▶ **WHAT THE TASK REQUIRES**
If a line in the records below contains the word "between", return that line.

▶ **MATERIAL SHOWN**
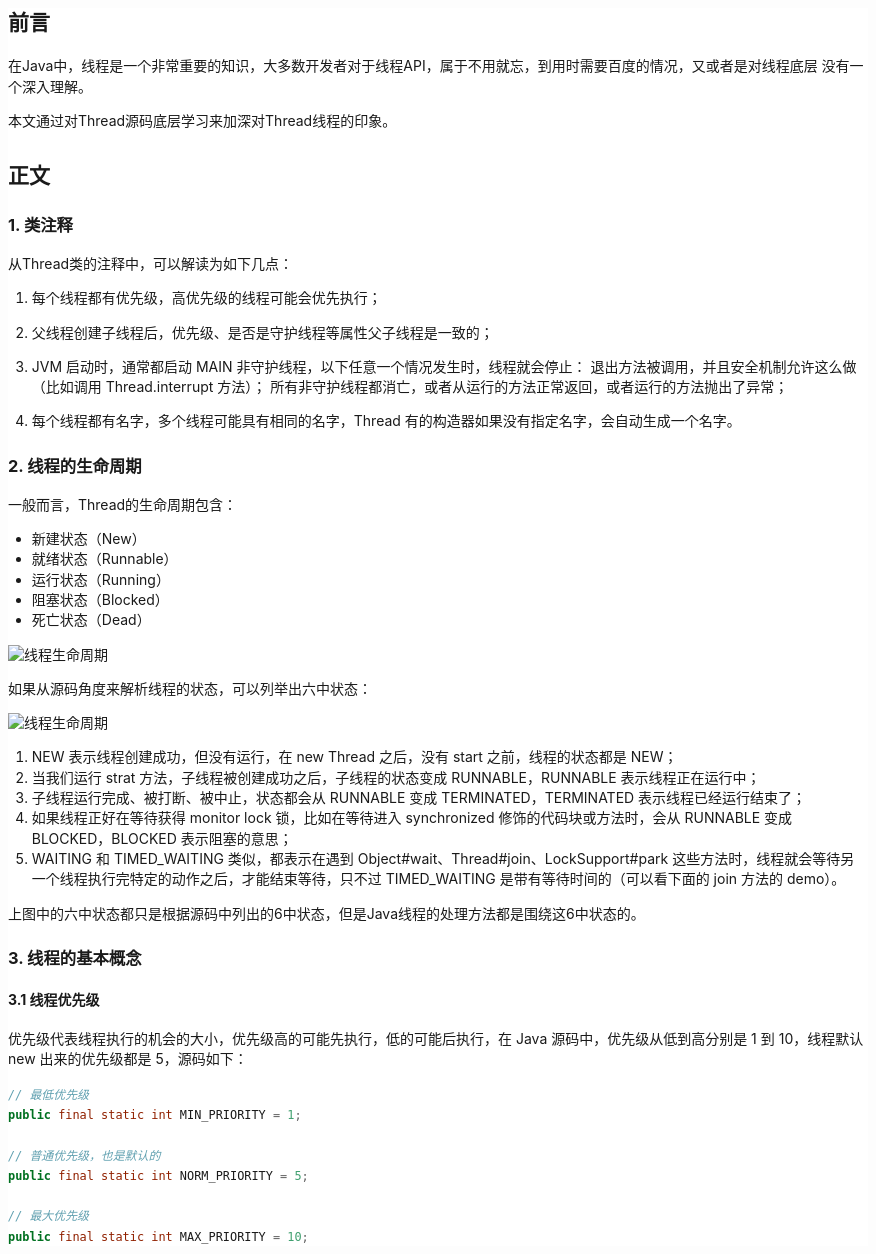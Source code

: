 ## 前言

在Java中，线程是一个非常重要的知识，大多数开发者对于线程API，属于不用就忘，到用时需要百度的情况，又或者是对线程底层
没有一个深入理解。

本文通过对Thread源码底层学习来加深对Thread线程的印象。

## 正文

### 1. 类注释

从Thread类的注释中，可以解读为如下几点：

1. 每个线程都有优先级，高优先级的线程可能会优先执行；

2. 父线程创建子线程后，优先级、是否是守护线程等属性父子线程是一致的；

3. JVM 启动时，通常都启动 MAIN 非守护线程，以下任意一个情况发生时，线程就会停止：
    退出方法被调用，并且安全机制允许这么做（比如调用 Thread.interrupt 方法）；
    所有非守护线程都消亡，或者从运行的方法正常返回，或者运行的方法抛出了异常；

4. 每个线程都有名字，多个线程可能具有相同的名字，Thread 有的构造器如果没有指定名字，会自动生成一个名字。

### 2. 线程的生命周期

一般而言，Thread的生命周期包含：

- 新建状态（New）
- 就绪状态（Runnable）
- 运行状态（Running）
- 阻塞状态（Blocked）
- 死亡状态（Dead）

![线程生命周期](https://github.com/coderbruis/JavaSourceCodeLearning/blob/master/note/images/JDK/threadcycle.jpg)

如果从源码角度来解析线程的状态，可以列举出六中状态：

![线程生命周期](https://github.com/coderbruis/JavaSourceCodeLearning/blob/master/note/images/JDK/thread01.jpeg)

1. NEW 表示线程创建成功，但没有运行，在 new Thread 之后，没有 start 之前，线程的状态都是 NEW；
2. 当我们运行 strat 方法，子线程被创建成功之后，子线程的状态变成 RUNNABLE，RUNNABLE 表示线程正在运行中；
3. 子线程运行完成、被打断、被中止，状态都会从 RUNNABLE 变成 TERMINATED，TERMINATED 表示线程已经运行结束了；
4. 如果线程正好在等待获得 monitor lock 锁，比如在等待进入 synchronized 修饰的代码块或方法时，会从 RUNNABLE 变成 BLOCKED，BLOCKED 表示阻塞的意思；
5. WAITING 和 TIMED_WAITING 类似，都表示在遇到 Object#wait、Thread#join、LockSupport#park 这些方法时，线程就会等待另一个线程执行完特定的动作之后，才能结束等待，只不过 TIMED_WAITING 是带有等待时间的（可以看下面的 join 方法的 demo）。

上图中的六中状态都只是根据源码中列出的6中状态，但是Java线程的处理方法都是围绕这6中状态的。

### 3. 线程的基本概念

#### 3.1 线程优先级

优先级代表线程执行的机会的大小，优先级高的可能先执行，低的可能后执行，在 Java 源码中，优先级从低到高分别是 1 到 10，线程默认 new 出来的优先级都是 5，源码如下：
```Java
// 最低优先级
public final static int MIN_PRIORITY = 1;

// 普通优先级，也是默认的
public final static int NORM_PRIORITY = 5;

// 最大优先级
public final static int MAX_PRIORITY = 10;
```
==
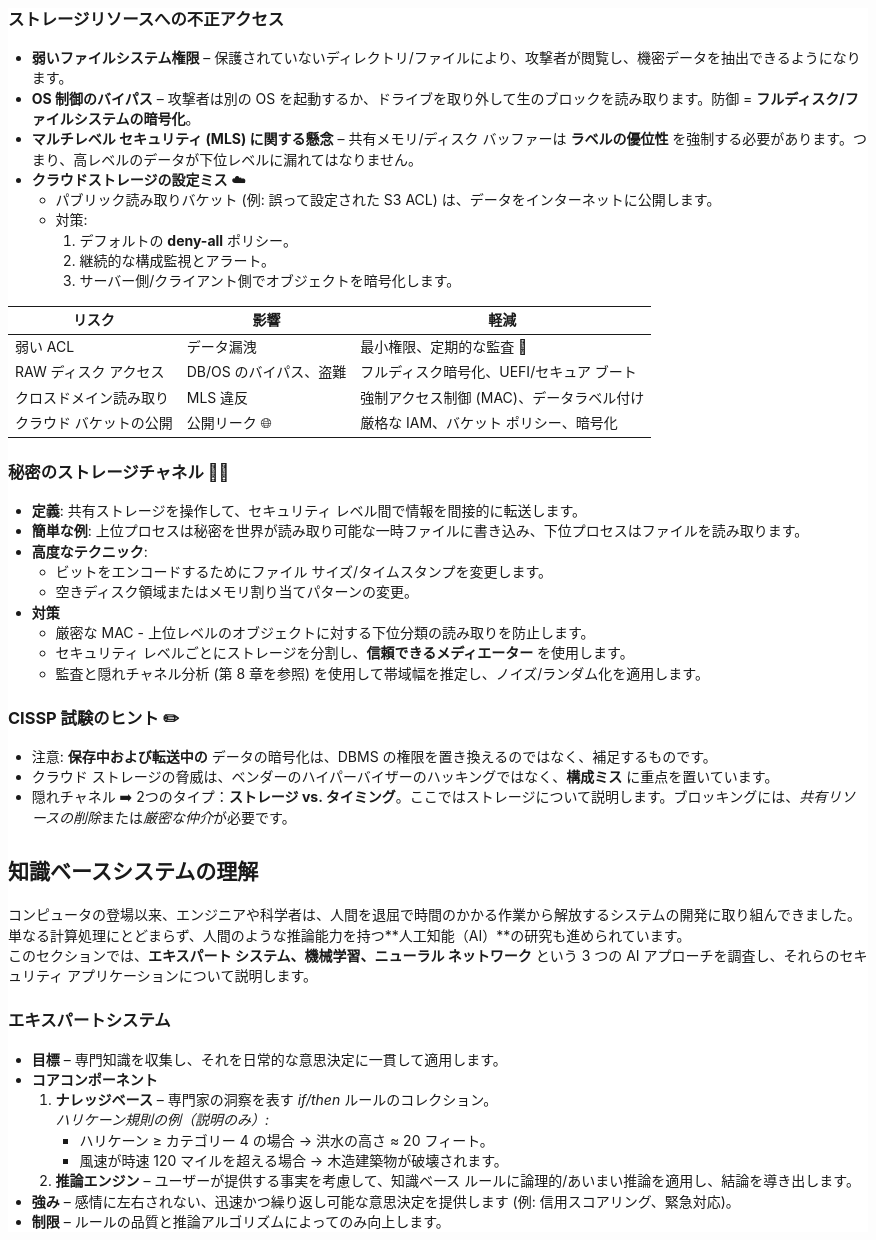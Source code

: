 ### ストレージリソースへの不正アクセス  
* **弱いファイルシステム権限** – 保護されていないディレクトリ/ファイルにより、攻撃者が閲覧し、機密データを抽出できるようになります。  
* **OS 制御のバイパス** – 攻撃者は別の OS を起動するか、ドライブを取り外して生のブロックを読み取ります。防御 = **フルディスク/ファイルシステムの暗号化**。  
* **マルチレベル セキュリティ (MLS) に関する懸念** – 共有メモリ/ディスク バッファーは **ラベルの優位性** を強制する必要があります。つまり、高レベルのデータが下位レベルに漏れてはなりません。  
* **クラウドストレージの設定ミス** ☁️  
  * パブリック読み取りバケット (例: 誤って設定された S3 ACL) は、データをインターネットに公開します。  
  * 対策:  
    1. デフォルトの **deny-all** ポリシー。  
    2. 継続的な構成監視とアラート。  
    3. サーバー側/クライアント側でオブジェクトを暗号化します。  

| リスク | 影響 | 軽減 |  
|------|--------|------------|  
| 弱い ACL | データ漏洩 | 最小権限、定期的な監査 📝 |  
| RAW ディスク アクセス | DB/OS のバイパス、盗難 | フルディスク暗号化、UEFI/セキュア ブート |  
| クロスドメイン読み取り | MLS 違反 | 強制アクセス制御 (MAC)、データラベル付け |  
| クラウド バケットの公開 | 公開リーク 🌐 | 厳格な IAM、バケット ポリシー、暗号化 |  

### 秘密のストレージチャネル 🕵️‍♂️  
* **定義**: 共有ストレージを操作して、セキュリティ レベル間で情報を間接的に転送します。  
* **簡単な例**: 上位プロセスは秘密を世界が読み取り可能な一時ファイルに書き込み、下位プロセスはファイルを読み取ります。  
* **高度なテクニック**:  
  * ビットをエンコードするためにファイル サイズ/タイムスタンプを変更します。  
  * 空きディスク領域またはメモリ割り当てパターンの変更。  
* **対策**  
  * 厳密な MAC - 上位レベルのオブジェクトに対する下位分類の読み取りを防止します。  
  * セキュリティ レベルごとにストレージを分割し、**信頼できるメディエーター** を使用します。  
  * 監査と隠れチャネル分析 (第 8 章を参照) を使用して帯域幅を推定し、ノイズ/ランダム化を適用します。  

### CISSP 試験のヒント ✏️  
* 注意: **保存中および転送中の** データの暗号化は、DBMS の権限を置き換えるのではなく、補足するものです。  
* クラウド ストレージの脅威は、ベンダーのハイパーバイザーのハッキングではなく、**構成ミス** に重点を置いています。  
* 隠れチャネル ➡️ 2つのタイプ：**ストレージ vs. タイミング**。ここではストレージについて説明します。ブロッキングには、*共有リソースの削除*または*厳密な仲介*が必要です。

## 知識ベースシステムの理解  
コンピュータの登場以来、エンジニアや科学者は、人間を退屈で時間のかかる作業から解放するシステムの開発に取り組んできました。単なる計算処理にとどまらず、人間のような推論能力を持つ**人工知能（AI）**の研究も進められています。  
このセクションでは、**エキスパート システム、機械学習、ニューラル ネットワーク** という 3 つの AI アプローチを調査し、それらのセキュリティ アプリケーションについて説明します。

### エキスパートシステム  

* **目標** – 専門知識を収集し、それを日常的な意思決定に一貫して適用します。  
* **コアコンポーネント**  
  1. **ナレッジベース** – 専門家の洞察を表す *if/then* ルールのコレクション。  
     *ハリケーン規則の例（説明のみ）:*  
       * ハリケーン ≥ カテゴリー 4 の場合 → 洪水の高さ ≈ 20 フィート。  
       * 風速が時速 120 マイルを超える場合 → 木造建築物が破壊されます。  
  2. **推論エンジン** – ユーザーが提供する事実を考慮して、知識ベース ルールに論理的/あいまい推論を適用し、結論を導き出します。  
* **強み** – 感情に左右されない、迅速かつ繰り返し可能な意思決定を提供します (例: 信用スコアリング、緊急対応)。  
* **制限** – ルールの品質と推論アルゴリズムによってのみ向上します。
---
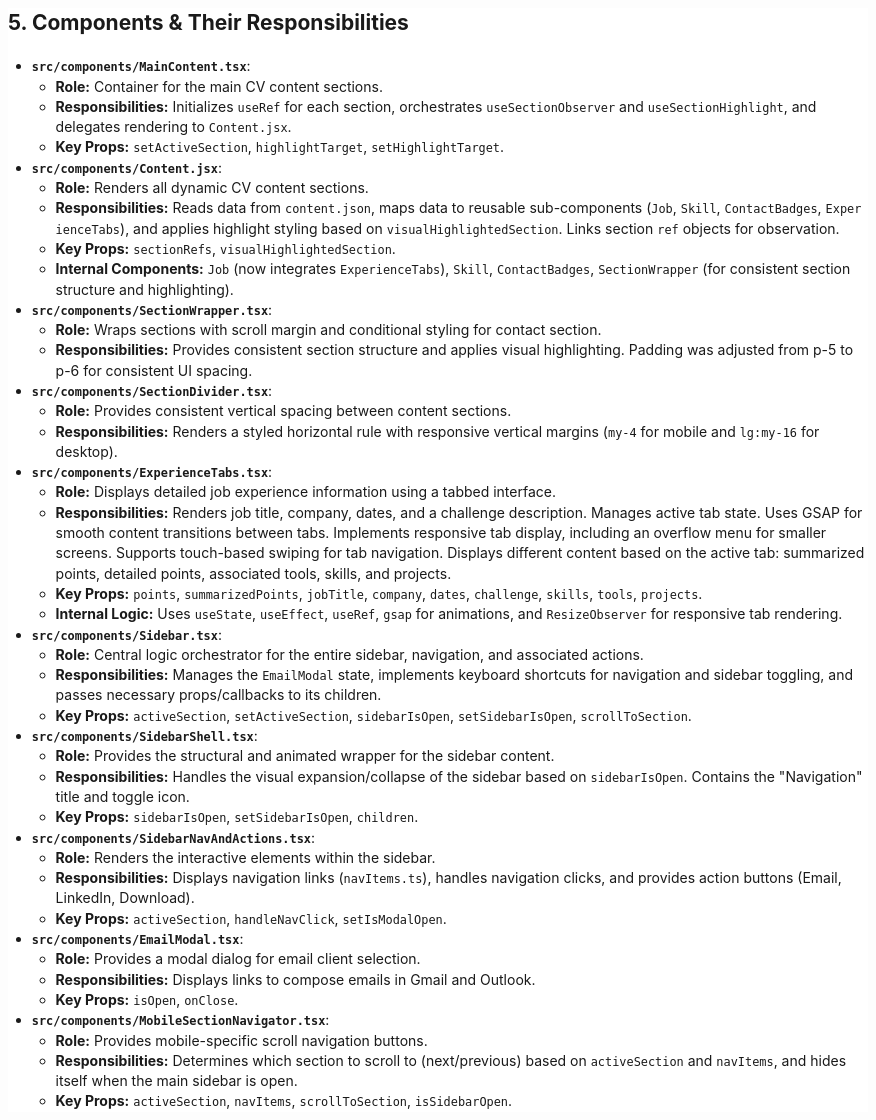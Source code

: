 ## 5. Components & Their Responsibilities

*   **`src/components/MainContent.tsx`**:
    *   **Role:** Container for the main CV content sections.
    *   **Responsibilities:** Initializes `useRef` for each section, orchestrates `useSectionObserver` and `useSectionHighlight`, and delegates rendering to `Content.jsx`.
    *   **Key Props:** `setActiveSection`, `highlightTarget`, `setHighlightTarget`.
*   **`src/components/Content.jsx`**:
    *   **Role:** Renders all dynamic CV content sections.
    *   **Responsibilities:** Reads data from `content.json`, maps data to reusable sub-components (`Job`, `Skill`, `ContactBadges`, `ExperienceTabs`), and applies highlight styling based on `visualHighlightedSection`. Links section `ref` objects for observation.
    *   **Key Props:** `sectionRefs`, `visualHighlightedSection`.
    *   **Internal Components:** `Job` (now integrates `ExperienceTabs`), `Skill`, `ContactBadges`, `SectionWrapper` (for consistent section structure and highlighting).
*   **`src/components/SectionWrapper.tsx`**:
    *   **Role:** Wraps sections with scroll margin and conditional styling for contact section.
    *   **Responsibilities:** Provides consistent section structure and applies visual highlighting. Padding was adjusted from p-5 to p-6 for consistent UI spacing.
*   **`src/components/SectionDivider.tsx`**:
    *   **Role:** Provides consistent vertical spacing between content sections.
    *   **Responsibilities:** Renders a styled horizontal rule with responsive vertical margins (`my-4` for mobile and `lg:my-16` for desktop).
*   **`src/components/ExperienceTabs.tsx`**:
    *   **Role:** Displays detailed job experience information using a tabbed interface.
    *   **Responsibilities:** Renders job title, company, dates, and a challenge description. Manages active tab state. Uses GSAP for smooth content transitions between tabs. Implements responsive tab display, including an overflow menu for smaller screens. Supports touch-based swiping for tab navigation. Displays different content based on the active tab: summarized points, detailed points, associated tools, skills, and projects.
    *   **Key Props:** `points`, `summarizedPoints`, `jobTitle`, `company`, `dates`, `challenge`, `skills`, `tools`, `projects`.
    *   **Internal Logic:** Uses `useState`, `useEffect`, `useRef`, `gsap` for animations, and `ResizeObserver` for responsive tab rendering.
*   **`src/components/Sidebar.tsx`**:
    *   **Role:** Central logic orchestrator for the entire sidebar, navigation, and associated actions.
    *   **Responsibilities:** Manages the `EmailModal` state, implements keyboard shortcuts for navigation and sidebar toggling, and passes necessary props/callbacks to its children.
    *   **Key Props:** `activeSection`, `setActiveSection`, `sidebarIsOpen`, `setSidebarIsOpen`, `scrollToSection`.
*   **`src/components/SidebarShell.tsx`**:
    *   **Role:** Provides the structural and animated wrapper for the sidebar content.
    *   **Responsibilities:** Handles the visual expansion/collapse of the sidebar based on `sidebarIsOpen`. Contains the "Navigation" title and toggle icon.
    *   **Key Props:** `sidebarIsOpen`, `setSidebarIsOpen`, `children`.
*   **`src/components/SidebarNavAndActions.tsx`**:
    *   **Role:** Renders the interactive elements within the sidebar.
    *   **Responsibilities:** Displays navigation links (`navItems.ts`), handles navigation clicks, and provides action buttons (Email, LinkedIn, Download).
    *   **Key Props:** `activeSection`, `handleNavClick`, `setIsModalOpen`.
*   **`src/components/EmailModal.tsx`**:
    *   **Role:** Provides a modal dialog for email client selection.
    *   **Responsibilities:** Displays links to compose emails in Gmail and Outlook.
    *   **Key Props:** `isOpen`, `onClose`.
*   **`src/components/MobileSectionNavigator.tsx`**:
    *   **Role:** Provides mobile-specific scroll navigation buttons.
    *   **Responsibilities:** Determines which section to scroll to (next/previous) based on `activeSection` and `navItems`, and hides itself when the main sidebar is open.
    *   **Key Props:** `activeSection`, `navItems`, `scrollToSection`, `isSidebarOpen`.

▶ **RESULT OF THIS EXERCISE**
    *   **Role:** Provides consistent vertical spacing between content sections.
    *   **Responsibilities:** Renders job title, company, dates, and a challenge description. Manages active tab state. Uses GSAP for smooth content transitions between tabs. Implements responsive tab display, including an overflow menu for smaller screens. Supports touch-based swiping for tab navigation. Displays different content based on the active tab: summarized points, detailed points, associated tools, skills, and projects.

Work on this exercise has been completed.